(212d) Understanding the Electrodeposition Mechanism of Chiral Cu Catalyst for the Efficient Electrochemical Carbon Dioxide Reduction

In the past years, the concept of chirality-induced spin selectivity (CISS) has been shown to improve the efficiency of oxygen evolution reactions by stabilizing only one spin state of charge carriers at the catalyst surface leading to a reduction in the efficiency of peroxide and singlet oxygen formation vs triplet oxygen formation. However, the detailed role of chiral organic molecules during the electrodeposition of metal/metal oxide electrocatalysts have not been investigated.
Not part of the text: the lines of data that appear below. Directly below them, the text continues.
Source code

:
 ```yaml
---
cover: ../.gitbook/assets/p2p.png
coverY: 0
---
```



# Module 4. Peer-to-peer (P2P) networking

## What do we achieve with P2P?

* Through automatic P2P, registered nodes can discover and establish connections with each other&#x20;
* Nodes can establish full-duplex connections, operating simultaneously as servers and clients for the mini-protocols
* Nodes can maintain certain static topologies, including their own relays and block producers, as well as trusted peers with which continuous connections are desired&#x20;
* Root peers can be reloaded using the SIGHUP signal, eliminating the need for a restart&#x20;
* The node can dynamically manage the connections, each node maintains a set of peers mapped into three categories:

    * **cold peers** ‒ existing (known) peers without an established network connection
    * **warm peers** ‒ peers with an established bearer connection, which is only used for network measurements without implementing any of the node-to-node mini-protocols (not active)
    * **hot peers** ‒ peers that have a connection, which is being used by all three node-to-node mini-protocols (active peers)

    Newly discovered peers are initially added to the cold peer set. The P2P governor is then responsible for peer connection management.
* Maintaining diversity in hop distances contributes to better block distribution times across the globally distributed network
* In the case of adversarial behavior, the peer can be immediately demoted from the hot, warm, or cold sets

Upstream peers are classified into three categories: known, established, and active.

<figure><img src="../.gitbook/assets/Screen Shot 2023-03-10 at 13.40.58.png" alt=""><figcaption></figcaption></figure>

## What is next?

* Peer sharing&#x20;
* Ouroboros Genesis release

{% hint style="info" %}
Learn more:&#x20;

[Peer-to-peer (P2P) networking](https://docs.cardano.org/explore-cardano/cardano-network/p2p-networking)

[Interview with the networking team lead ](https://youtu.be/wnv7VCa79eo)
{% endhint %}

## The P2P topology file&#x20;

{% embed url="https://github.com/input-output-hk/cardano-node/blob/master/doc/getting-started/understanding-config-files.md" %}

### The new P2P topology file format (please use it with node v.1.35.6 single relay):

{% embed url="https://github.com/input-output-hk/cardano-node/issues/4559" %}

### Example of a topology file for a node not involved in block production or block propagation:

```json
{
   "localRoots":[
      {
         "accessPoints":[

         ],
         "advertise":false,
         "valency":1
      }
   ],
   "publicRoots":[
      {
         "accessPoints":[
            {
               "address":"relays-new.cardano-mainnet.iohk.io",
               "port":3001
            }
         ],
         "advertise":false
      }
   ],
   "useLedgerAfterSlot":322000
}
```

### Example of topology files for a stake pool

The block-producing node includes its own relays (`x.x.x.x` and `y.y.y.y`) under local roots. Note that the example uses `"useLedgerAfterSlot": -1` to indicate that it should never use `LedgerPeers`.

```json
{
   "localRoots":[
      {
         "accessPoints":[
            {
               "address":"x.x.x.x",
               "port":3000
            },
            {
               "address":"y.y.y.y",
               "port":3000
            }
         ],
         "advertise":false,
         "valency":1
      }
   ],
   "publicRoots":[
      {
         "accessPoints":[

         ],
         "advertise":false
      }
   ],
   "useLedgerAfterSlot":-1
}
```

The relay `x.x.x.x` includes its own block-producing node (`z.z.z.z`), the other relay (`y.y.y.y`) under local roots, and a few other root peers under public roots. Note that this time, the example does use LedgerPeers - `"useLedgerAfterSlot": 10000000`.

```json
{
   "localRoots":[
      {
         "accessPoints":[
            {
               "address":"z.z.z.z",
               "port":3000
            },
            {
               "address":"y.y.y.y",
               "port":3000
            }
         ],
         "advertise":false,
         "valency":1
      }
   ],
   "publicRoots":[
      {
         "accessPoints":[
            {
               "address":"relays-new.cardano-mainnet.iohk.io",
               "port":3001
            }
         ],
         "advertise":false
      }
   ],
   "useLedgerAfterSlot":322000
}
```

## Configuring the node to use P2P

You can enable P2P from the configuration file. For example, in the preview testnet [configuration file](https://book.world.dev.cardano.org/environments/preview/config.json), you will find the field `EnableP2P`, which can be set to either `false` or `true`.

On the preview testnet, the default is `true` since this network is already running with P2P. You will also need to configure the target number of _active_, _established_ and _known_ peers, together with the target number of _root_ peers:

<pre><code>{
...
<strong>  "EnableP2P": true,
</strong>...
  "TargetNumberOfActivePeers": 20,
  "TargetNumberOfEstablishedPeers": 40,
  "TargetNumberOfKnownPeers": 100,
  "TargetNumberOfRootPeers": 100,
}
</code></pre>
In this work, we develop in situ spec-echem techniques to understand the in-depth mechanism of the enantiospecific electrodeposition and demonstrate how the CISS phenomenon can be used to control the reactivity and selectivity at the cathodic side by employing chiral Cu-based electrocatalysts. The onset potential of HER on chiral Cu catalysts negatively shifts compared to the achiral counterpart despite very similar physical and chemical properties of catalyst films. The electrochemical impedance spectroscopy suggests an altered reaction pathway and more sluggish HER kinetics on chiral Cu catalysts, leading to high Faradaic efficiency and selectivity of desired carbon products. Our findings provide insight into the potential of chiral catalysts for controlling the selectivity during CO2R and other valuable reduction reactions.